PROVENIENZ: Dr. Paul Ferdinand Straßmann (1866-1938), Berlin (direkt vom Künstler erworben).
Antonie Straßmann, New York (wohl vom Vorgenannten durch Erbschaft erhalten).
Schoneman Galleries, New York (um 1950 Einlieferung vom Vorgenannten).
Schaeffer Galleries, New York (1950 vom Vorgenannten in Kommission).
Privatsammlung USA (in den 1950er Jahren im New Yorker Kunsthandel erworben).
Seither Familienbesitz.

AUSSTELLUNG: Grosse Kunstausstellung, Dresden, 1904, 1.5.-Ende Oktober 1904, Kat.-Nr. 65.
Lovis Corinth. Gedächtnis-Ausstellung, Kunstverein Frankfurt, Juni 1926, Kat.-Nr. 23.
Kunstverein für die Rheinlande und Westfalen, Düsseldorf, Mai/Juni 1926, Kat.-Nr. 20: "Charlotte Berend auf dem Spaziergang (in Brunshaupten an der Ostsee)".
Lovis Corinth. Ausstellung von Gemälden und Aquarellen zu seinem Gedächtnis in der Nationalgalerie Berlin, 1926, S. 36, Nr. 98: "Charlotte Berend auf dem Spaziergang (in Brunshaupten an der Ostsee)".
Lovis Corinth Gedächtnis-Ausstellung. Gemälde, Aquarelle, Zeichnungen, Graphik, Sächsischer Kunstverein zu Dresden, Brühlsche Terrasse, 22.1.-Mitte März 1927, S. 23, Nr. 40 (m. Abb.).

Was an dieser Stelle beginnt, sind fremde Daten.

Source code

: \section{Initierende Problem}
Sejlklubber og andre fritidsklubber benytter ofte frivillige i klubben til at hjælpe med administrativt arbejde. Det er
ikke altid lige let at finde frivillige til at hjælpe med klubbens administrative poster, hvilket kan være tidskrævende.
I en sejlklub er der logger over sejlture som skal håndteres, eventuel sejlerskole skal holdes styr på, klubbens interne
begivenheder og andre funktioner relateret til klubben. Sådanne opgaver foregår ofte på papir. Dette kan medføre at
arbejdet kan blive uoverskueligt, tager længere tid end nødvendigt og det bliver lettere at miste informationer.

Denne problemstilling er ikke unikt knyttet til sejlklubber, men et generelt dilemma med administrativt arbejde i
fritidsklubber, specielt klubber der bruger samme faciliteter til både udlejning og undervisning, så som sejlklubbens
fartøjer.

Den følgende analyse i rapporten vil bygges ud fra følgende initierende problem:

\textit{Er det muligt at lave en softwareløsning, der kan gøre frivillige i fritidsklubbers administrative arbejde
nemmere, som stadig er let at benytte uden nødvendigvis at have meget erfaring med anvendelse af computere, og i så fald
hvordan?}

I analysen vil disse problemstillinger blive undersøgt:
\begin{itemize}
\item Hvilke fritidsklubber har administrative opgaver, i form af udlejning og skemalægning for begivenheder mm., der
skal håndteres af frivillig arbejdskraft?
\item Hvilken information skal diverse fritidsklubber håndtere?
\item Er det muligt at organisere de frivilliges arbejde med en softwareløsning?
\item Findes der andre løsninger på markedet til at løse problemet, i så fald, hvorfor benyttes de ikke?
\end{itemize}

LITERATUR: Charlotte Berend-Corinth, Lovis Corinth. Die Gemälde. Werkverzeichnis, München 1992, WVZ-Nr. 258 (m. Abb.).

ARCHIVALIEN:
Schriftwechsel Paul Straßmann und NG bzgl. der Leihgabe zur Gedächtnisausstellung 1926, SMB-ZA, I/NG 676, Bll. 93ff und Bll. 200ff.
Schriftwechsel Paul Straßmann bzgl. der Leihgabe zur Gedächtnisausstellung 1926, SMB-ZA, I/NG 677, Bll. 368ff.
Liste der NG 1926 Leihgeber mit handschriftlichen Kommentaren von Ch. Berend-Corinth, Ausstellungsakte zur Corinth Ausstellung 1931, Staatliche Kunsthalle, Karlsruhe, Landesarchiv Baden-Württemberg, LABW 441-3 Nr. 543.
Werkverzeichnis-Manuskript (Charlotte Berend-Corinth), Photothek, Zentralinsitut für Kunstgeschichte München, Nr. 1903/09 (248).
Kommissionsvertrag zwischen Schoneman Galleries und Schaeffer Galleries, Gemälde enthalten unter dem Titel "Mme Corinth in landcape" von L. Corinth, Getty Research Institute, Schaeffer box 103, f. 2.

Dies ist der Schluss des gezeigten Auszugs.